### [Work instructions]
Figure out how many lines in the records below hold the string "difference". That number alone is the answer.

### [Source texts of formatted documents]

========================

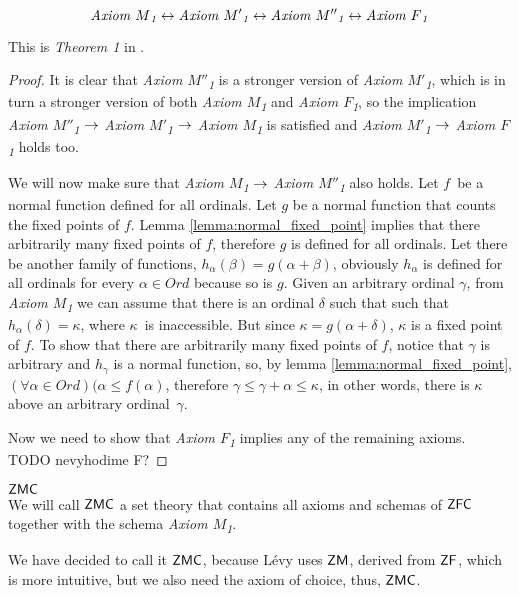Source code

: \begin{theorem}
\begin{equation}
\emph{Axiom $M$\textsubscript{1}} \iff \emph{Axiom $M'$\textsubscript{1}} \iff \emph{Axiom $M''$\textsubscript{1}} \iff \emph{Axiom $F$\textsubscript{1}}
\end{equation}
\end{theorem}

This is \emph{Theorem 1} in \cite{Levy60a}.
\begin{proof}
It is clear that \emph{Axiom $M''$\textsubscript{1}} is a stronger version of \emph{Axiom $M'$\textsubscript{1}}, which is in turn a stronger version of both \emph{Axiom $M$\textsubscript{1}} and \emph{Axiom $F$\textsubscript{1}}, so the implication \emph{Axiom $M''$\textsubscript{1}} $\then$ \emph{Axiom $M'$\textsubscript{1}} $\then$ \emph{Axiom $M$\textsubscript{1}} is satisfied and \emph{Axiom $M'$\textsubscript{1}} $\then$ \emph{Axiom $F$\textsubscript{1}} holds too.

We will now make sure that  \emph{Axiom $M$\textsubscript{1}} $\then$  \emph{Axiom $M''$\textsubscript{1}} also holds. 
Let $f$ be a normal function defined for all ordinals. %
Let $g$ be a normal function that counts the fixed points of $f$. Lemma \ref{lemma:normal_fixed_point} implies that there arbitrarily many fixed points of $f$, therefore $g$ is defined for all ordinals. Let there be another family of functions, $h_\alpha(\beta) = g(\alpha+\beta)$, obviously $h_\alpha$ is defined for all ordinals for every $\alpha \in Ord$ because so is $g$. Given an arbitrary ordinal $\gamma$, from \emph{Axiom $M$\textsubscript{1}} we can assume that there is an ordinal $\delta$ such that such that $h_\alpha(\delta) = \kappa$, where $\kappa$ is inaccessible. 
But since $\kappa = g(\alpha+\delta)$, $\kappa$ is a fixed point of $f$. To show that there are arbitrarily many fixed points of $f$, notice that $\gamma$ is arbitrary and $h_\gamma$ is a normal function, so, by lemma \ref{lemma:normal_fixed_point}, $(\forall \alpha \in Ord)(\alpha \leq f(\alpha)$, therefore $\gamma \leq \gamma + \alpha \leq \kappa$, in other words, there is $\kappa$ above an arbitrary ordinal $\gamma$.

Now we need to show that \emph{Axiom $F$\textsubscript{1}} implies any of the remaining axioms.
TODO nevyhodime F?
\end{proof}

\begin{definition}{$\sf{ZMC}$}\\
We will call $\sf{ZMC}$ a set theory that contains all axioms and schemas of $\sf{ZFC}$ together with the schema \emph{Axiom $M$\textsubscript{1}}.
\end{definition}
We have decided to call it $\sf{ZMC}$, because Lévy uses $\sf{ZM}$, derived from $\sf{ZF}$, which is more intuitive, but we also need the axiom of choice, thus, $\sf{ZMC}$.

========================

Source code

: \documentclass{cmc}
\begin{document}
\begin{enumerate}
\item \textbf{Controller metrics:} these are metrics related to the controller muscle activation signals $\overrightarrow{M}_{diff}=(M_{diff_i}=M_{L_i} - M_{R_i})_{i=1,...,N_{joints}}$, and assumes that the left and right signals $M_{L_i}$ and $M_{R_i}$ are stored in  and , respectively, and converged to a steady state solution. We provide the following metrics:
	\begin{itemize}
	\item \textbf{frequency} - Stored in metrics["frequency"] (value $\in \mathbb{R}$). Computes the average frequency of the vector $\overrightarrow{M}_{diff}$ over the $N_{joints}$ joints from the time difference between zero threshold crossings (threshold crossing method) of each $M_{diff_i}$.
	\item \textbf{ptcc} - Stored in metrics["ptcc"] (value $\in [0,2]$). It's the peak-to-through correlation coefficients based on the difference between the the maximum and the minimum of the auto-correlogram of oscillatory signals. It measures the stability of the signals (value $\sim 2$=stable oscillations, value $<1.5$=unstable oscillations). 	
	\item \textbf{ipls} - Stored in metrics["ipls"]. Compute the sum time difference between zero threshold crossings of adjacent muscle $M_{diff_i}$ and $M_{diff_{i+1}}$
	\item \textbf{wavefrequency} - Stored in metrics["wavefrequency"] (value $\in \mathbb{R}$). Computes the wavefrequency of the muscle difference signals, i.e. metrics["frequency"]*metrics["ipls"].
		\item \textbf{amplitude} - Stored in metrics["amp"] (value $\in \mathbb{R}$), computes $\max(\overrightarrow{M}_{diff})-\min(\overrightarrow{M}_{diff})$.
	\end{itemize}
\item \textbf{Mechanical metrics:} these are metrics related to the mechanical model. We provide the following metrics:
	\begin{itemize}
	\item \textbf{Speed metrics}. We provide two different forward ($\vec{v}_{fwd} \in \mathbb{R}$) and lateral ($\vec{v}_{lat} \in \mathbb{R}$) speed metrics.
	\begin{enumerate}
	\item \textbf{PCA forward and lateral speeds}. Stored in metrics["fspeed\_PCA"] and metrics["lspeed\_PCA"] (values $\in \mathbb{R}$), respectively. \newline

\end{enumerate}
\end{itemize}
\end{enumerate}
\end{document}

========================

### [Expected answer]
4